Evaluating Google’s new TranslateGemma for English–Arabic machine translation: A corpus-based assessment using United Nations documents El Rhaffouli, Yassine; Boughaba, Hicham
Linguistics Initiative Vol. 6 No. 1 (2026)
Publisher : Pusat Studi Bahasa dan Publikasi Ilmiah

Show Abstract | Download Original | Original Source | Check in Google Scholar | DOI: 10.53696/27753719.61411

Abstract

This study presents a systematic evaluation of Google’s newly released model TranslateGemma-4B for English-Arabic machine translation using official United Nations parallel documents. Despite the recent proliferation of large language models claiming multilingual competence, empirical assessments of translation quality for morphologically rich languages which are languages that exhibit many grammatical cases and inflected word forms such as Arabic remain limited, particularly when evaluated against professionally approved institutional reference translations.
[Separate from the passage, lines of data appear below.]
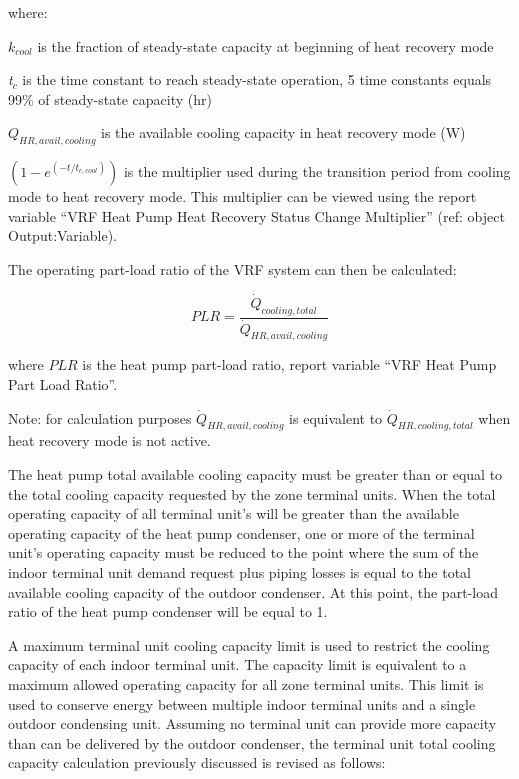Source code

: where:

\(k_{cool}\) is the fraction of steady-state capacity at beginning of heat recovery mode

\emph{t}\(_c\) is the time constant to reach steady-state operation, 5 time constants equals 99\% of steady-state capacity (hr)

\(Q_{HR,avail,cooling}\) is the available cooling capacity in heat recovery mode (W)

\(\left( 1 - e^{\left( -t / t_{c,cool} \right)} \right)\) is the multiplier used during the transition period from cooling mode to heat recovery mode. This multiplier can be viewed using the report variable ``VRF Heat Pump Heat Recovery Status Change Multiplier'' (ref: object Output:Variable).

The operating part-load ratio of the VRF system can then be calculated:

\begin{equation}
  PLR = \frac{\dot{Q}_{cooling,total}}{\dot{Q}_{HR,avail,cooling}}
\end{equation}

where \(PLR\) is the heat pump part-load ratio, report variable ``VRF Heat Pump Part Load Ratio''.

Note: for calculation purposes \(\dot{Q}_{HR,avail,cooling}\) is equivalent to \(\dot{Q}_{HR,cooling,total}\) when heat recovery mode is not active.

The heat pump total available cooling capacity must be greater than or equal to the total cooling capacity requested by the zone terminal units. When the total operating capacity of all terminal unit's will be greater than the available operating capacity of the heat pump condenser, one or more of the terminal unit's operating capacity must be reduced to the point where the sum of the indoor terminal unit demand request plus piping losses is equal to the total available cooling capacity of the outdoor condenser. At this point, the part-load ratio of the heat pump condenser will be equal to 1.

A maximum terminal unit cooling capacity limit is used to restrict the cooling capacity of each indoor terminal unit. The capacity limit is equivalent to a maximum allowed operating capacity for all zone terminal units. This limit is used to conserve energy between multiple indoor terminal units and a single outdoor condensing unit. Assuming no terminal unit can provide more capacity than can be delivered by the outdoor condenser, the terminal unit total cooling capacity calculation previously discussed is revised as follows:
We assessed TranslateGemma in a zero-shot configuration (i.e., the prompt used contained only the task objective and no examples or demonstrations) on 10,000 sentence pairs drawn from the UN English–Arabic Parallel Corpus. The model was executed on Google Colab due to computational requirements exceeding local hardware capacity. Translation outputs were evaluated using five complementary automatic metrics: BLEU (6.95), chrF++ (33.28), METEOR (20.90), BERTScore (74.21), and COMET (71.60). Additionally, we implemented diagnostic heuristics to detect omissions, hallucinations (i.e., inventing irrelevant texts), digit mismatches, and terminology inconsistencies. Results indicate that while TranslateGemma achieves moderate semantic similarity scores on neural metrics, it exhibits substantial deficiencies in surface-form accuracy and institutional terminology consistency. Sentence length ratio analysis revealed systematic under-translation patterns, with 16.86% of outputs flagged for potential omission. Digit mismatch errors affected 24.48% of the corpus, raising concerns for high-stakes translation contexts. Terminology consistency analysis using an expanded UN glossary indicated that 7.95% of sentences containing frozen institutional terms failed to preserve standard Arabic equivalents. These findings demonstrate that TranslateGemma, while showing promise in capturing broad semantic adequacy, requires significant refinement before deployment in institutional translation workflows where precision and terminological fidelity are paramount.